The U.S. Department of Health and Human Services (HHS) has awarded $1.2 million for the first year of a five-year program which aims to improve sexual and reproductive health outcomes in adolescents to increase high-quality care and culturally affirming health education to minority groups in Harris County. Led by UTHealth Houston School of Public Health Department of Health Promotion and Behavioral Sciences faculty, Kim Baker, DrPH, assistant professor and assistant dean of practice, and Melissa Peskin, PhD, professor and vice chair of the department received notice of funding on their initiative, “Replicating Evidence-Based Teen Pregnancy Prevention (TPP) Programs to Scale in Multiple Settings to Advance Equity through the Adolescent Lifespan.”
This award is a part of a national initiative of over $69.5 million that has been awarded to evidence-based projects throughout the U.S. to increase access to evidence-based teen pregnancy programs in underserved communities.
This initiative will benefit youth aged 10-21 and their families, reaching over 26,000 proposed participants in the Houston area. “This opportunity is unique because it allows us to work across the adolescent life span to promote prevention from an equity-centered framework in Harris County,” said Baker. “Because our region is considered a microcosm of our diversifying nation, what we accomplish here could greatly improve sexual and reproductive health initiatives across our state and nation, particularly in the southern United States.”
Currently, teen birth rates have been on a decline in the past decade. Implementing these programs aims to address the disparate rates affecting marginalized communities due to structural inequities such as housing disparities and criminalization.
Both Baker and Peskin specialize in sexual and reproductive health, working to improve health outcomes for underrepresented groups. “If we can improve healthy relationships, then many other outcomes, in addition to improving sexual and reproductive health outcomes, such as improved mental health and reduced violence, can occur,” Peskin said.
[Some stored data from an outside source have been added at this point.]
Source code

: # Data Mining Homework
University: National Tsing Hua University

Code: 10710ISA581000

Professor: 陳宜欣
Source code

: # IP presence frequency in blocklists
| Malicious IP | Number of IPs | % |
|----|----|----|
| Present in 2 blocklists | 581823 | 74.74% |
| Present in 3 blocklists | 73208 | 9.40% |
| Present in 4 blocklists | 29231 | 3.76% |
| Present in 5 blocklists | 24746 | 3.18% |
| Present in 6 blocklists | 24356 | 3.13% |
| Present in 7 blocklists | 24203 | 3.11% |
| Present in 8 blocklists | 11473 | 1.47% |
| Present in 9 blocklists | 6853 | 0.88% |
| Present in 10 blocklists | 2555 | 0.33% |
Through a new center initiative, Collective Action for Reproductive Equity (CARE) at the School of Public Health, this project will apply evidence-based programs to the surrounding minority communities in Harris County. CARE seeks to conduct training, community-based action research, and health communication activities to help shift societal shame and structural harm in our region.
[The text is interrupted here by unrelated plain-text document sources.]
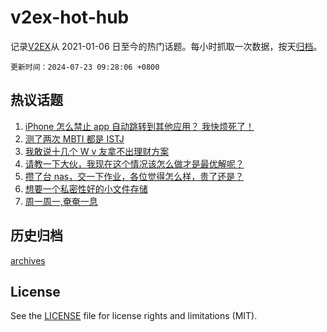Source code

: # v2ex-hot-hub

 记录[V2EX](https://www.v2ex.com/)从 2021-01-06 日至今的热门话题。每小时抓取一次数据，按天[归档](archives)。

`更新时间：2024-07-23 09:28:06 +0800`

## 热议话题

1. [iPhone 怎么禁止 app 自动跳转到其他应用？ 我快烦死了！](https://www.v2ex.com/t/1059047)
1. [测了两次 MBTI 都是 ISTJ](https://www.v2ex.com/t/1059050)
1. [我敢说十几个 W v 友拿不出理财方案](https://www.v2ex.com/t/1059173)
1. [请教一下大伙，我现在这个情况该怎么做才是最优解呢？](https://www.v2ex.com/t/1059130)
1. [攒了台 nas，交一下作业，各位觉得怎么样，贵了还是？](https://www.v2ex.com/t/1059049)
1. [想要一个私密性好的小文件存储](https://www.v2ex.com/t/1059064)
1. [周一周一,奄奄一息](https://www.v2ex.com/t/1059037)

## 历史归档

[archives](archives)

## License

See the [LICENSE](LICENSE) file for license rights and limitations (MIT).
Through collaborations with institutions in the greater Houston area, such as Texas Southern University, University of Houston, Harris County Juvenile Probation Department, Baylor College of Medicine Teen Health Clinic, Houston Housing Authority, and Mental Health America of Greater Houston, this will be a large-scale effort to improve teen sexual and reproductive health outcomes, promote positive youth development, and advance health equity for adolescents, their families, and communities. The School of Public Health will be the primary lead in this endeavor.
“We are extremely excited about this five-year award and are in the early stages of planning for a successful implementation with all the partners involved,” Baker said.